→ Problem description:
Write the records out once more. Leave each line exactly as given.

→ Exercise input:
● ● ● ● ●

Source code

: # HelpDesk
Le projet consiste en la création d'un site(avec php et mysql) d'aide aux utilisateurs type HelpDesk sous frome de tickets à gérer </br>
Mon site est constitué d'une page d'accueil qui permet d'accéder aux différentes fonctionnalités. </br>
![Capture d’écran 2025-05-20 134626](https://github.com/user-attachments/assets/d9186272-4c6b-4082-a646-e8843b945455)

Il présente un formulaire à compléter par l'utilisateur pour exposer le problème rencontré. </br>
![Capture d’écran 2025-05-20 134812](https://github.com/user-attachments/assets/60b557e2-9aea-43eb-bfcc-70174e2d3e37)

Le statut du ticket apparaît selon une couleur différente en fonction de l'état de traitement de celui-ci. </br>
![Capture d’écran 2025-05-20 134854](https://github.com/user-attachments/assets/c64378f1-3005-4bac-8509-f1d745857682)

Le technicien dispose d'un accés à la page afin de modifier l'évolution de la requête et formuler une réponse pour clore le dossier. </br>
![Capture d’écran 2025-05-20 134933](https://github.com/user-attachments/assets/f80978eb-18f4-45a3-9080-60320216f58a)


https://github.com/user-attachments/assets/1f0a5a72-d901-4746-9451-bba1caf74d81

● ● ● ● ●

→ Response:
Source code

: # HelpDesk
Le projet consiste en la création d'un site(avec php et mysql) d'aide aux utilisateurs type HelpDesk sous frome de tickets à gérer </br>
Mon site est constitué d'une page d'accueil qui permet d'accéder aux différentes fonctionnalités. </br>
![Capture d’écran 2025-05-20 134626](https://github.com/user-attachments/assets/d9186272-4c6b-4082-a646-e8843b945455)

Il présente un formulaire à compléter par l'utilisateur pour exposer le problème rencontré. </br>
![Capture d’écran 2025-05-20 134812](https://github.com/user-attachments/assets/60b557e2-9aea-43eb-bfcc-70174e2d3e37)

Le statut du ticket apparaît selon une couleur différente en fonction de l'état de traitement de celui-ci. </br>
![Capture d’écran 2025-05-20 134854](https://github.com/user-attachments/assets/c64378f1-3005-4bac-8509-f1d745857682)

Le technicien dispose d'un accés à la page afin de modifier l'évolution de la requête et formuler une réponse pour clore le dossier. </br>
![Capture d’écran 2025-05-20 134933](https://github.com/user-attachments/assets/f80978eb-18f4-45a3-9080-60320216f58a)


https://github.com/user-attachments/assets/1f0a5a72-d901-4746-9451-bba1caf74d81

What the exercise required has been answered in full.